How is it helpful over my 3D program's Renderer?Take a 'top down' RPG, where everything has to be at an orthographic 30' camera elevation and in all 8 rotations (N NE E SE S SW W NW).
One very common practise to use a 3d modeller's output to do this. However, this can take a lot time to set up using camera paths etc, or for more basic users the old: 'move camera, take pic, move camera, take pic....' aproach. Imagine all the organising and planning, especially if you have lots of models to process that all have to follow the same pattern. In addition, with a modellers output its hard to get the frame dimensions to sprite ratio right, with SpriteForge you get it exactly right. (and if you so desire in a nice table!).
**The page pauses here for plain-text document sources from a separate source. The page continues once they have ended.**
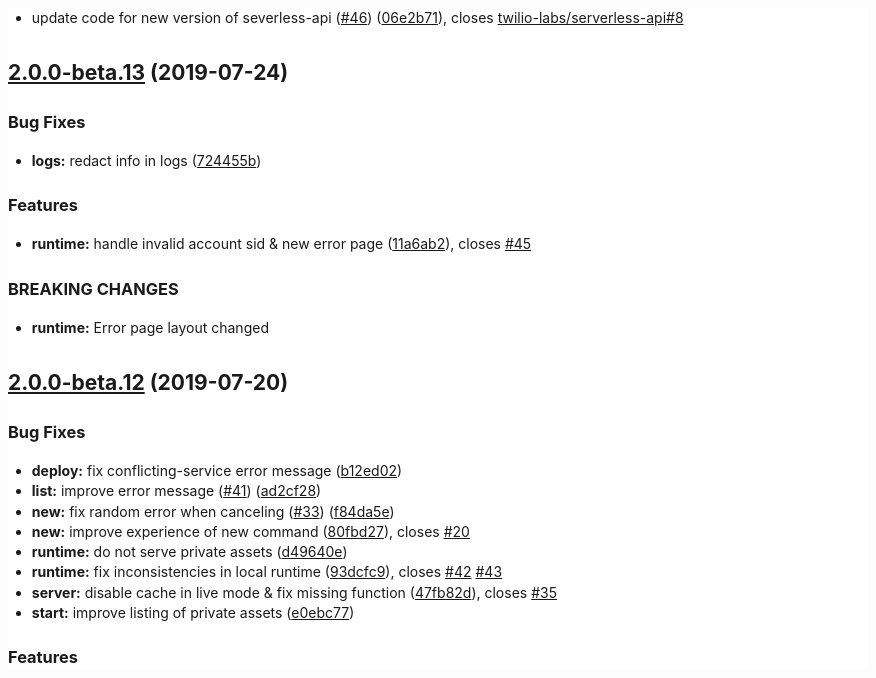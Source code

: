 * update code for new version of severless-api ([#46](https://github.com/twilio-labs/twilio-run/issues/46)) ([06e2b71](https://github.com/twilio-labs/twilio-run/commit/06e2b71)), closes [twilio-labs/serverless-api#8](https://github.com/twilio-labs/twilio-run/issues/8)



## [2.0.0-beta.13](https://github.com/twilio-labs/twilio-run/compare/v2.0.0-beta.12...v2.0.0-beta.13) (2019-07-24)


### Bug Fixes

* **logs:** redact info in logs ([724455b](https://github.com/twilio-labs/twilio-run/commit/724455b))


### Features

* **runtime:** handle invalid account sid & new error page ([11a6ab2](https://github.com/twilio-labs/twilio-run/commit/11a6ab2)), closes [#45](https://github.com/twilio-labs/twilio-run/issues/45)


### BREAKING CHANGES

* **runtime:** Error page layout changed



## [2.0.0-beta.12](https://github.com/twilio-labs/twilio-run/compare/v2.0.0-beta.11...v2.0.0-beta.12) (2019-07-20)


### Bug Fixes

* **deploy:** fix conflicting-service error message ([b12ed02](https://github.com/twilio-labs/twilio-run/commit/b12ed02))
* **list:** improve error message ([#41](https://github.com/twilio-labs/twilio-run/issues/41)) ([ad2cf28](https://github.com/twilio-labs/twilio-run/commit/ad2cf28))
* **new:** fix random error when canceling ([#33](https://github.com/twilio-labs/twilio-run/issues/33)) ([f84da5e](https://github.com/twilio-labs/twilio-run/commit/f84da5e))
* **new:** improve experience of new command ([80fbd27](https://github.com/twilio-labs/twilio-run/commit/80fbd27)), closes [#20](https://github.com/twilio-labs/twilio-run/issues/20)
* **runtime:** do not serve private assets ([d49640e](https://github.com/twilio-labs/twilio-run/commit/d49640e))
* **runtime:** fix inconsistencies in local runtime ([93dcfc9](https://github.com/twilio-labs/twilio-run/commit/93dcfc9)), closes [#42](https://github.com/twilio-labs/twilio-run/issues/42) [#43](https://github.com/twilio-labs/twilio-run/issues/43)
* **server:** disable cache in live mode & fix missing function ([47fb82d](https://github.com/twilio-labs/twilio-run/commit/47fb82d)), closes [#35](https://github.com/twilio-labs/twilio-run/issues/35)
* **start:** improve listing of private assets ([e0ebc77](https://github.com/twilio-labs/twilio-run/commit/e0ebc77))


### Features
Finally, you can save your custom settings (or studio environment) for repeated use.
How simple is it to use?SpriteForge at its simplest is just a few steps: choose mesh(es), choose elevation, choose rotation orbit angles then render! However, everything is customizable including lighting, background color, mesh FX flags, blendmodes, shininess, alpha, texture filters, camera behaviour, animation frames, a second texture for adding lightmaps or other textureblended effects and much more.
How Compatible?Spriteforge is very compatible. It can take input meshes from: 3D Studio (.3DS), Blitz3D (.B3D) , Quake (.MD2) or DirectX (.X) (Use V7 for anim)
Inputs:
3DS (3DMax)
B3D (Blitz)
X (DirectX7)
MD2 (Quake)
Outputs:
PNG* 32bit with alpha channel
BMP* 24bit w/optional mask image
*Output can be as single frames or as a table (spriteset)
The output frames can be saved as either a set of pages (as a table or 'spriteset') or as single images. These can then be loaded easily into a game or your favorite animator. The files exported are saved in versitile and hugely supported and industry standard 32bit PNG with alpha channel or as 24bit BMP with a separate black-white mask file.